Essay

The Last Light of the Mixed City

From The Club to Babylon Berlin, period drama keeps returning to the cosmopolitan twilight, the moment a city full of many peoples is quietly told it can no longer be.

By the TVCeleb Editorial Team 8 min read

There is a particular kind of television set just before the lights go out. It is not horror and it is not war, though both may be coming. It is the drama of the mixed city in its last good season, the world where a Jewish tailor, a Greek grocer, an Armenian jeweler, and a Muslim landlord all knew one another's names and quarrels and holidays, and where that knowing was simply the texture of a street rather than a political statement. We watch these shows from the far side of the history, which is what gives them their ache. The characters are still arguing about rent and love and a daughter's marriage. We already know the censuses, the laws, the boats and the trains. The cosmopolitan twilight is the genre of that gap, the distance between what they can see and what we cannot unsee, and it has become one of the quietest, most political things on the air.

A glamour that knows it is ending

The Club, the Turkish series set in the Istanbul of the 1950s, understands that the most efficient way to make a vanishing world real is to make it beautiful first. Its heart is a nightclub, the Kulup, a place of sequins and orchestras and a Sephardic mother singing in Ladino to a room that does not need a translation. Babylon Berlin reaches for the same instrument a generation earlier and a continent over, in the Weimar cabaret where every nationality and appetite seems to be dancing at once under electric light. The glamour is not decoration. It is argument. These rooms are the last places where the mixing still happens openly, where a city's plurality is not yet something to be hidden, and the camera lingers on the gowns and the brass and the smoke precisely because it wants us to feel, in the body, what is about to be taken away.

Music does the work that exposition cannot. A language sung is a language that still has a home, a congregation, a memory of being spoken at dinner tables. When The Club lets a song move through Turkish and Ladino in the same breath, it is not staging a history lesson, it is letting us overhear a city that contained more than one mother tongue and thought nothing of it. The loss, when it comes, lands as silence after sound. That is the trick of the form. It refuses to let the disappearance of a people stay abstract, a paragraph in a textbook, a number. It insists on the particular face under the spotlight, the particular voice, and dares us to keep treating the rest as statistics afterward.

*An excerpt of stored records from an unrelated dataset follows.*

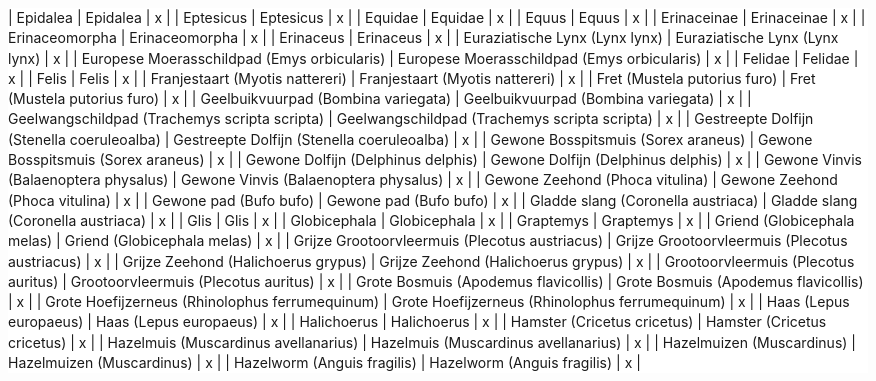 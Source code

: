 | Epidalea | Epidalea | x |
| Eptesicus | Eptesicus | x |
| Equidae | Equidae | x |
| Equus | Equus | x |
| Erinaceinae | Erinaceinae | x |
| Erinaceomorpha | Erinaceomorpha | x |
| Erinaceus | Erinaceus | x |
| Euraziatische Lynx (Lynx lynx) | Euraziatische Lynx (Lynx lynx) | x |
| Europese Moerasschildpad (Emys orbicularis) | Europese Moerasschildpad (Emys orbicularis) | x |
| Felidae | Felidae | x |
| Felis | Felis | x |
| Franjestaart (Myotis nattereri) | Franjestaart (Myotis nattereri) | x |
| Fret (Mustela putorius furo) | Fret (Mustela putorius furo) | x |
| Geelbuikvuurpad (Bombina variegata) | Geelbuikvuurpad (Bombina variegata) | x |
| Geelwangschildpad (Trachemys scripta scripta) | Geelwangschildpad (Trachemys scripta scripta) | x |
| Gestreepte Dolfijn (Stenella coeruleoalba) | Gestreepte Dolfijn (Stenella coeruleoalba) | x |
| Gewone Bosspitsmuis (Sorex araneus) | Gewone Bosspitsmuis (Sorex araneus) | x |
| Gewone Dolfijn (Delphinus delphis) | Gewone Dolfijn (Delphinus delphis) | x |
| Gewone Vinvis (Balaenoptera physalus) | Gewone Vinvis (Balaenoptera physalus) | x |
| Gewone Zeehond (Phoca vitulina) | Gewone Zeehond (Phoca vitulina) | x |
| Gewone pad (Bufo bufo) | Gewone pad (Bufo bufo) | x |
| Gladde slang (Coronella austriaca) | Gladde slang (Coronella austriaca) | x |
| Glis | Glis | x |
| Globicephala | Globicephala | x |
| Graptemys | Graptemys | x |
| Griend (Globicephala melas) | Griend (Globicephala melas) | x |
| Grijze Grootoorvleermuis (Plecotus austriacus) | Grijze Grootoorvleermuis (Plecotus austriacus) | x |
| Grijze Zeehond (Halichoerus grypus) | Grijze Zeehond (Halichoerus grypus) | x |
| Grootoorvleermuis (Plecotus auritus) | Grootoorvleermuis (Plecotus auritus) | x |
| Grote Bosmuis (Apodemus flavicollis) | Grote Bosmuis (Apodemus flavicollis) | x |
| Grote Hoefijzerneus (Rhinolophus ferrumequinum) | Grote Hoefijzerneus (Rhinolophus ferrumequinum) | x |
| Haas (Lepus europaeus) | Haas (Lepus europaeus) | x |
| Halichoerus | Halichoerus | x |
| Hamster (Cricetus cricetus) | Hamster (Cricetus cricetus) | x |
| Hazelmuis (Muscardinus avellanarius) | Hazelmuis (Muscardinus avellanarius) | x |
| Hazelmuizen (Muscardinus) | Hazelmuizen (Muscardinus) | x |
| Hazelworm (Anguis fragilis) | Hazelworm (Anguis fragilis) | x |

The audience as the one who already knows

What separates the cosmopolitan twilight from ordinary period drama is the unbearable asymmetry of knowledge. The people on screen are planning. A wedding, a season at the club, an expansion of the shop, a future for the children. They make the small, reasonable bets of people who assume that next year will resemble this one, only better. We watch those bets with the helpless tenderness you feel for a photograph of someone the day before the news arrived. Babylon Berlin builds whole seasons on this current of foreboding, the sense of a society dancing faster as the floor tilts. The Club builds it into a single threatened street and a wealth tax and a population that learns, slowly and then all at once, that citizenship can be conditional.

These shows hand us the photograph and let us understand, before the characters can, that it is the last one.

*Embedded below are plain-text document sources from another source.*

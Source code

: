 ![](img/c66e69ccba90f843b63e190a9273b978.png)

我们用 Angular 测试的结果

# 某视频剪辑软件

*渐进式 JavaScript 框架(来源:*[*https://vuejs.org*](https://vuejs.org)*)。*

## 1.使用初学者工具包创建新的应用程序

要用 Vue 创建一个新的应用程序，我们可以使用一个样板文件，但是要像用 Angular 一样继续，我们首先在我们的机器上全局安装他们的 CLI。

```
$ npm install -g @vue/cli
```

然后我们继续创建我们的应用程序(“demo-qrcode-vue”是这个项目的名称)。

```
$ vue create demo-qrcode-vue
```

This is also why the genre resists villains who twirl their mustaches. The pressure that empties the mixed city rarely arrives as a single cruel man. It arrives as policy, as paperwork, as a tax assessment, as a neighbor who looks away, as a slogan that hardens into a law. The best of these dramas show persecution as a climate rather than a thunderclap, something that changes the air in a room before it changes the map. That sober refusal of melodrama is what gives the form its moral weight. It is not asking us to gasp at a monster. It is asking us to recognize the ordinary machinery by which a plural world is told, politely and then not, that it is no longer welcome.

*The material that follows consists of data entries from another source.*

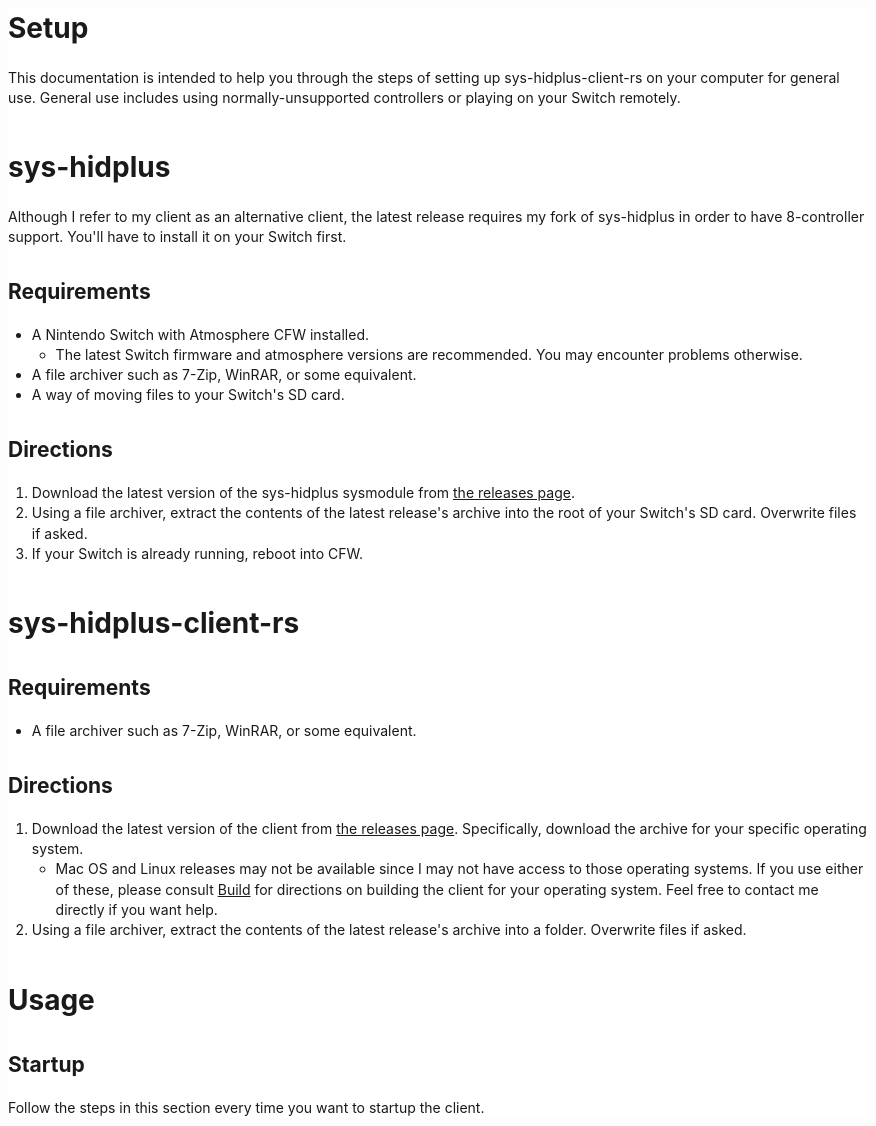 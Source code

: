 # Setup
This documentation is intended to help you through the steps of setting up
sys-hidplus-client-rs on your computer for general use. General use includes
using normally-unsupported controllers or playing on your Switch remotely.

# sys-hidplus
Although I refer to my client as an alternative client, the latest release
requires my fork of sys-hidplus in order to have 8-controller support. You'll 
have to install it on your Switch first.

## Requirements
- A Nintendo Switch with Atmosphere CFW installed.
  - The latest Switch firmware and atmosphere versions are recommended. You may
    encounter problems otherwise.
- A file archiver such as 7-Zip, WinRAR, or some equivalent.
- A way of moving files to your Switch's SD card.

## Directions
1. Download the latest version of the sys-hidplus sysmodule from
   [the releases page](https://github.com/kenesu-h/sys-hidplus/releases).
2. Using a file archiver, extract the contents of the latest release's archive
   into the root of your Switch's SD card. Overwrite files if asked.
3. If your Switch is already running, reboot into CFW.

# sys-hidplus-client-rs

## Requirements
- A file archiver such as 7-Zip, WinRAR, or some equivalent.

## Directions
1. Download the latest version of the client from
   [the releases page](https://github.com/kenesu-h/sys-hidplus-client-rs/releases).
   Specifically, download the archive for your specific operating system.
   - Mac OS and Linux releases may not be available since I may not have access
     to those operating systems. If you use either of these, please consult
     [Build](./build.md) for directions on building the client for your 
     operating system. Feel free to contact me directly if you want help.
2. Using a file archiver, extract the contents of the latest release's archive
   into a folder. Overwrite files if asked.

# Usage
## Startup
Follow the steps in this section every time you want to startup the client.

Why the elegy turns political

It would be easy to file these stories under nostalgia, the soft glow of vintage taxis and tailored coats. But nostalgia wants the past back as decor, and the cosmopolitan twilight wants something harder. It wants us to grieve a possibility, the proof that a city once held many peoples and was richer for it, and that the holding was not a fantasy but a fact people lived inside. To mourn that on screen, in an age when nationalism is again ascendant and again fluent in the language of who truly belongs, is not a neutral act. The shows do not lecture. They simply let us love the mixed city for an hour and then watch the lights dimmed, and they trust us to carry the question out of the room.

The pleasure and the politics are finally the same thing. We return to The Club and Babylon Berlin and their many cousins, including the gentler time-slip romance of Another Self, because they restore to us, briefly, a world we are told is impossible, the world where difference was neighborly and ordinary and set to music. Then they take it away in the manner history actually took it, by attrition and decree rather than by a single sword. What lingers is not despair but a kind of stubborn instruction. The last light of the mixed city is offered to us not as a sealed grave but as a candle, held up in the dark so that we might recognize the next dimming for what it is, and perhaps, this time, be slower to look away.